A) A company in a growth industry can be bought because the buyer wants to diversify to the new city. This is probably a good thing for the city (as well as shareholders), and maybe even the employees.
So if/when WaMu fails that's probably a loss. But when a smaller tech firm is bought, it often means they grew enough to be purchased by an IBM or MSFT or someone.
So if a startup is bought by Google and moved to to San Jose, that's OK because it's a growth opportunity for the buyer?
Any time high paying jobs leave, it's a negative... IMO.
Just listing companies that have been bought tells you absolutely nothing about how it changes the general employment picture in an area.
Thanks for the clarification.
Based on what I know of most M$ acquisitions, they're typically neutral (by your definition) or a slight loss for the city they're located in, as M$ will take over HR and other oversight functions.
Google opened up in Kirkland a long time ago. Half the people I worked with at Amazon left for Google...
Seattle is positioned well for this downturn so far. The tech sector has largely been left alone at this point, so M$ and other tech firms are okay. Amazon's free shipping seems to be working out. Boeing is competetive due to the weak dollar.
If any of those change, that is what is really going to cause a severe downturn here.

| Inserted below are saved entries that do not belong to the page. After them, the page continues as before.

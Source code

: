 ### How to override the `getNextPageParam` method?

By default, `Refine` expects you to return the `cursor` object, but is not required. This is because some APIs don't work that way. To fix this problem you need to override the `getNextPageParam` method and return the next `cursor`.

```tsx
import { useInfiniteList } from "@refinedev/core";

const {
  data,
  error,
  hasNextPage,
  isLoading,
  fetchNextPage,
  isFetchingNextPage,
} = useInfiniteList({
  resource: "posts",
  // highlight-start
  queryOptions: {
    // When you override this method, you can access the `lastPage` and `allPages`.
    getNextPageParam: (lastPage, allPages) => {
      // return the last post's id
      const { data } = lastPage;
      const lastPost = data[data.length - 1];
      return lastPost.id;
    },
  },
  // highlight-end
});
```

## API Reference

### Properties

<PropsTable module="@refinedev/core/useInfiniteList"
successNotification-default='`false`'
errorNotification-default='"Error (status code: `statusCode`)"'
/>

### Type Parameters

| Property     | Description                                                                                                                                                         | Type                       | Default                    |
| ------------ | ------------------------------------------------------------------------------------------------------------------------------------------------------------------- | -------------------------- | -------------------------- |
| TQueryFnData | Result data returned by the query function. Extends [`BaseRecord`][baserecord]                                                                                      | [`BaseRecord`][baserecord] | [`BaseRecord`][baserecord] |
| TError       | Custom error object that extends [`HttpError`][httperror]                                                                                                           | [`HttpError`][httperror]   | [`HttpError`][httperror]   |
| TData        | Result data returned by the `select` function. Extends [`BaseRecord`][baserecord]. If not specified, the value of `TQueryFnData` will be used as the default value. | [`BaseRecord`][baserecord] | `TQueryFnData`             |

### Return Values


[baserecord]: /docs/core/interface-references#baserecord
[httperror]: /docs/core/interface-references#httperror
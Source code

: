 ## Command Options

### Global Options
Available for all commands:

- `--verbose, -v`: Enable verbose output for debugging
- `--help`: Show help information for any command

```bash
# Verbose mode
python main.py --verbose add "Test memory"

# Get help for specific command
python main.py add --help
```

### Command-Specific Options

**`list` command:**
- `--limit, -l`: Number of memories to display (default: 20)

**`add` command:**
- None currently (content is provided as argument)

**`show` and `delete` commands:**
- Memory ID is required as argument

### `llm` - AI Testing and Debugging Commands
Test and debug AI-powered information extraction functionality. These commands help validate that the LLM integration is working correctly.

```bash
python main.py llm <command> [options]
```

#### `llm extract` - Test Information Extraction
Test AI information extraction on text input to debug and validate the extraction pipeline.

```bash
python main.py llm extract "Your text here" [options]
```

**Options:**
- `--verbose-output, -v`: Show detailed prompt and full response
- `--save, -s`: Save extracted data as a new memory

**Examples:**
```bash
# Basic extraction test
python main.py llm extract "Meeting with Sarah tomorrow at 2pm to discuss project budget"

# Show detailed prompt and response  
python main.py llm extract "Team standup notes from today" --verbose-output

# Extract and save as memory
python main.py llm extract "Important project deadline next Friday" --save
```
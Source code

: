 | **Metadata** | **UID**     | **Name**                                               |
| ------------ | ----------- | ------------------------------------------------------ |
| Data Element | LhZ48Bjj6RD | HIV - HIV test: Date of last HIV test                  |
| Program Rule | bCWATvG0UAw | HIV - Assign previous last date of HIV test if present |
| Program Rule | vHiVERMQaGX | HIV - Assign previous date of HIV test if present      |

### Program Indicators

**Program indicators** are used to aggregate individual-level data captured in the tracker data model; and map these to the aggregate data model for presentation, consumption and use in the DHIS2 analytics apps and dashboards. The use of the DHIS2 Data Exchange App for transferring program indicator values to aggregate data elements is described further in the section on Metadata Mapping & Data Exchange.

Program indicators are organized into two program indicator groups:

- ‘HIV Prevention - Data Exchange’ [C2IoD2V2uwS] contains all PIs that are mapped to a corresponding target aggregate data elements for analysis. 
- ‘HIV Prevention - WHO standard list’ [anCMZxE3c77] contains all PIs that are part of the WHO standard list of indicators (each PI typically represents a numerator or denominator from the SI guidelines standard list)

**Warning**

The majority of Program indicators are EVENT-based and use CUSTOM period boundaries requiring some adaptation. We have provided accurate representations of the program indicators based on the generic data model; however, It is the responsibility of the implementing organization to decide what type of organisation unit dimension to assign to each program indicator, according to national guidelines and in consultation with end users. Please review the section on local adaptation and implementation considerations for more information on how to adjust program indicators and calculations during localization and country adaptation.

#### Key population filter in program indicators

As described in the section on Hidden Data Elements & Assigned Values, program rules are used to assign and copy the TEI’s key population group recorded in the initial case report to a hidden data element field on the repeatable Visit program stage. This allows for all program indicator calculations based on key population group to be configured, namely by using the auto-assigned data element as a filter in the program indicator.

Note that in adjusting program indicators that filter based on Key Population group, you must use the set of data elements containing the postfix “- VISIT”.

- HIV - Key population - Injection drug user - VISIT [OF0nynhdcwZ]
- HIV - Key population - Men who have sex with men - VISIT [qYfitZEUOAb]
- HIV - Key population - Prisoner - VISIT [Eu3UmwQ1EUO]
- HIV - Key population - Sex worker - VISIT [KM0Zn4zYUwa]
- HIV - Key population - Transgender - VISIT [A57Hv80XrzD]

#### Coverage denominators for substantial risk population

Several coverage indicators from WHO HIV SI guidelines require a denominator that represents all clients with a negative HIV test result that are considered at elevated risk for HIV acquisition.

I don't think we're going to escape, however. It'll spill over into tech and the consumer retrenchment will spill over and affect Amazon, and global recessionary forces will cause reduction in Boeing orders and profits. WaMu was just our little corner of the financial sector imploding, but it didn't have a lot of effect on the broader economy here. Starbucks laying off managers here is just the beginning...
Agreed. That is why I mentioned M$ and tech, and then mentioned the 'Zon.
However, gas and oil seem to be pulling back, and demand in terms of miles driven has pulled back in a historic way. Amazon is still reporting good earnings and the effects of free shipping costs have not shown up in Amazon's bottom line so far. I believed they claimed in last weeks conference call that their warehouse network is distributed enough that they're close enough to the customer to keep shipping costs low.
I worked there for 5 years and love to hate on them, but so far they're countering the trend.
They're definitely a bellweather for me for the consumer downturn, though -- when it hits Amazon we'll probably be in the worst of it.
Google even got kicked in the teeth recently and missed sales and earnings. I think there's still more downside there, though, Google is just an advertising company and they've got most of the internet advertising market sown up so they're limited by expansion of advertising dollars -- and during a recession advertising spending should flatten out and so should Google's revenue growth.